If you’re getting a tooth extracted, you may be wondering how long your mouth will be sore after the procedure. Though it varies from person to person, there are some things you can do to ensure that your recovery goes as smoothly as possible and that you feel comfortable enough to get back to your normal daily routine quickly. Read on to learn more about the process of tooth extraction, what the healing process entails, and how you can care for your mouth after tooth extraction at affordable dentist near me.
What to Expect Before, During, and After Tooth Extraction
Planning for a tooth extraction involves many considerations, including how you’ll get around while it heals. What can you eat or drink? How long will your teeth ache afterward? How much is that cheap dentist going to cost? Below are answers to some of these questions. You might also have concerns about getting an affordable dentist near me, so read on! If these issues feel familiar and you’re wondering if now’s a good time for treatment, call us today. We serve patients in Ann Arbor, MI and would love to help you make your smile brighter.
Aftercare at Home
Ice is a quick, inexpensive way to alleviate pain. Pack some ice in a plastic bag and hold it against your face or cheek for 10 minutes at a time. This will help reduce swelling and relieve pain from any extracted teeth. It’s very important that you follow all instructions given by your dentist; if s/he says something hurts, don’t ignore it! You may also want to schedule a consultation with an affordable dentist near me in case you need treatment like stitches or antibiotics (but if you do end up needing stitches, rest assured they’ll be far less painful than getting them done in person). And make sure you have easy access to pain relievers, so you can pop some as soon as necessary.

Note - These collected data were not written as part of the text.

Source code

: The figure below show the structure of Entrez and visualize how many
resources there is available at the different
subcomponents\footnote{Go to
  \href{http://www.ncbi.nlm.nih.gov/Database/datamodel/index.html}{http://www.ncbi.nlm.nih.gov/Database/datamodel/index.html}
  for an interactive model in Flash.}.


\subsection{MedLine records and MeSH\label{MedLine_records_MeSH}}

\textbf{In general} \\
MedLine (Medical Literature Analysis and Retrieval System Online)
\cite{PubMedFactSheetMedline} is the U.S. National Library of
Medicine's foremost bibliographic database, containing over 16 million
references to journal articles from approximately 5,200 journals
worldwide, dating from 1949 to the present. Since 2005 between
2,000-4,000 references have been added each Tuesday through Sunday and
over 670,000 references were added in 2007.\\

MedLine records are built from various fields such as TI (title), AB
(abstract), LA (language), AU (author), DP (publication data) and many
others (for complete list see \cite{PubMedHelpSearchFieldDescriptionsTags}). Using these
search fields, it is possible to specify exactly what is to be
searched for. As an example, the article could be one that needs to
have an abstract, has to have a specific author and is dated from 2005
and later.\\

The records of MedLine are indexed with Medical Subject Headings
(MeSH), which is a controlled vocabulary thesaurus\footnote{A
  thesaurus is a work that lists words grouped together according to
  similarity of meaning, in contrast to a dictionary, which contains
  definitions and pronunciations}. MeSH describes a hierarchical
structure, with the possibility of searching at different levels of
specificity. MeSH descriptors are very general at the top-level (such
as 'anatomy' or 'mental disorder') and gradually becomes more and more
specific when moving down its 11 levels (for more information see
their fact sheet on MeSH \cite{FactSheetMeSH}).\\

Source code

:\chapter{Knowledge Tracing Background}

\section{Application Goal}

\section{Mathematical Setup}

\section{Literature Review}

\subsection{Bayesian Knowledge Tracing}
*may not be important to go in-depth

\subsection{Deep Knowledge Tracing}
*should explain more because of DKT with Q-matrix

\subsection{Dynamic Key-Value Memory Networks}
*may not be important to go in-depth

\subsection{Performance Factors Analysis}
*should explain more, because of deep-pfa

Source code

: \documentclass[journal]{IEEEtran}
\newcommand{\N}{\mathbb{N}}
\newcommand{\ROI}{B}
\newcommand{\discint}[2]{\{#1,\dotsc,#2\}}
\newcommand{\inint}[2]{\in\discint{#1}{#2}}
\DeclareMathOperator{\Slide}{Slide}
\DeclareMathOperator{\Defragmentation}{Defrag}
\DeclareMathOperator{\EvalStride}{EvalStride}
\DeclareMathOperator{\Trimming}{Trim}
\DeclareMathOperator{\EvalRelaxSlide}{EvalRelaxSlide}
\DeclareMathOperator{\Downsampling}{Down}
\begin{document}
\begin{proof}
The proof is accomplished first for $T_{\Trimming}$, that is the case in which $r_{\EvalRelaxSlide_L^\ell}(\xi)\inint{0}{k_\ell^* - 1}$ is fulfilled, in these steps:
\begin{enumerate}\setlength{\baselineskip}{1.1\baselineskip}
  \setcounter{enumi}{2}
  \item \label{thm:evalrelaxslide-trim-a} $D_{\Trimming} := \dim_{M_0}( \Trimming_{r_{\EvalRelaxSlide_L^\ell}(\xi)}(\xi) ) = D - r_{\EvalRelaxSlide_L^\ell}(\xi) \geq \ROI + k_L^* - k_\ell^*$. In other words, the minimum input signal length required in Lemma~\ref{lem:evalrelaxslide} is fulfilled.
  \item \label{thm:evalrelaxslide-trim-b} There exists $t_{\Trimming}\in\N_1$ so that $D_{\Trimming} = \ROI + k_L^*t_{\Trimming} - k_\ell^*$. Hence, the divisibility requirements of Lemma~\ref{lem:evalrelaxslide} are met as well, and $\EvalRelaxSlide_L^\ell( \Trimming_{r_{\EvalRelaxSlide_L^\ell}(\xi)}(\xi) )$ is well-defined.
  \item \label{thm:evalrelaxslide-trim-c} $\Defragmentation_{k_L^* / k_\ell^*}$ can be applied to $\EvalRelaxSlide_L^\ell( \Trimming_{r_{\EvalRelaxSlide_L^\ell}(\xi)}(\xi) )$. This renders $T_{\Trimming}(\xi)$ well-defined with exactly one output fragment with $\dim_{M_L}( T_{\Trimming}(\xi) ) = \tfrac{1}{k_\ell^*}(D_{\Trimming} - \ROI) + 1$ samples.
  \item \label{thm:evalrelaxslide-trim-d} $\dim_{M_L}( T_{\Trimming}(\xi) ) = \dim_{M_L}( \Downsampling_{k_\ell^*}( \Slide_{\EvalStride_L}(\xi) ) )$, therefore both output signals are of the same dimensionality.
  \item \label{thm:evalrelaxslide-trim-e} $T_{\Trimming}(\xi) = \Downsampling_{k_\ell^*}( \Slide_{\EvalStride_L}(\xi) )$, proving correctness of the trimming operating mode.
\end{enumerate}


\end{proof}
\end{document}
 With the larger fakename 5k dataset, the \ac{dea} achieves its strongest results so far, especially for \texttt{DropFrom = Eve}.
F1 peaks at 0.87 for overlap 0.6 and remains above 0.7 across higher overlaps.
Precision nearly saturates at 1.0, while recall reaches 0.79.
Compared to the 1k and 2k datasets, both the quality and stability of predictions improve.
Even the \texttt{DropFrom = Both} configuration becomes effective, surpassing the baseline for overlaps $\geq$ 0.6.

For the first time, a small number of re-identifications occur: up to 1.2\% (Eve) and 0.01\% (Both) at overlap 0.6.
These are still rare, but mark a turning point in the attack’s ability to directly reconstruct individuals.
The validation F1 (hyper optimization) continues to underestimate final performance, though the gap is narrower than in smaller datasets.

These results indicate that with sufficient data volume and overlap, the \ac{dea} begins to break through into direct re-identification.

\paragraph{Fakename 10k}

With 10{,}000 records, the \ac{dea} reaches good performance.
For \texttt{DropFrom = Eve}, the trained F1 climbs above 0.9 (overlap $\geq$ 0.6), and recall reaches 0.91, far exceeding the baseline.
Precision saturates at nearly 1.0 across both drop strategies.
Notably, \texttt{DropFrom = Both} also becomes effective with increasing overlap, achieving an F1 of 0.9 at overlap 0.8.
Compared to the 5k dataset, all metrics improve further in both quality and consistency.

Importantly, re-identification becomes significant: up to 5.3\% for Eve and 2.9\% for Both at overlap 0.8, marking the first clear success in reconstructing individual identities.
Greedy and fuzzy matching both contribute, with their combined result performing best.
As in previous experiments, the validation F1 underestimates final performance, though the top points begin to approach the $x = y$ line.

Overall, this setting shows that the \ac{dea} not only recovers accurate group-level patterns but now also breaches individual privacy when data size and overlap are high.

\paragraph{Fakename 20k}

Brushing and Flossing Tips
One week following an oral surgery procedure such as a tooth extraction, visit an affordable dentist near me to have sutures removed and get necessary prescriptions for antibiotics. The following week, follow-up with a visit to see your affordable dentist near me or periodontist if you experience any problems. During those first two weeks, it’s important that you avoid hard foods that could interfere with healing. If there is swelling or infection around your wound site, continue taking antibiotics until you no longer experience symptoms. Once healing has taken place in two weeks, carefully return back to normal eating habits while staying on top of brushing and flossing twice daily.
Eating and Drinking Tips
After you’ve had a tooth extracted, it’s vital that you don’t eat or drink anything for about four hours. After that, eating and drinking can be a bit painful. Try to eat soft foods like mashed potatoes, soup or yogurt until things get back to normal. Some people may have a harder time than others with eating and drinking post-extraction; if that happens to you, ask your dentist if it’s OK for you to use an over-the-counter pain reliever like ibuprofen while they heal up. For best results, continue using nonsteroidal anti-inflammatory drugs (NSAIDs) as prescribed until any swelling goes down in a day or two.
When Should I Return to The Dentist?
First, be sure to visit an affordable dentist near you . Dentists who do not have specialized training and experience in oral surgery may put you at risk for dry socket. An oral surgeon will typically perform a teeth extraction near me , and if he or she does not have specialized training in it, there’s a chance that a serious complication like dry socket could occur. Some things you can do at home that can help prevent complications like dry socket
Preventing Dry Socket
Dry socket occurs when a blood clot that forms in a natural socket at a time when teeth have been extracted doesn’t form fully. The best way to avoid dry socket is by carefully cleaning and caring for your until all your stitches are out. Many dentists will also prescribe pain medication in order to help with any discomfort you may be experiencing as well. Dry socket can usually be treated with antibiotics, but if it continues, more serious treatment is needed.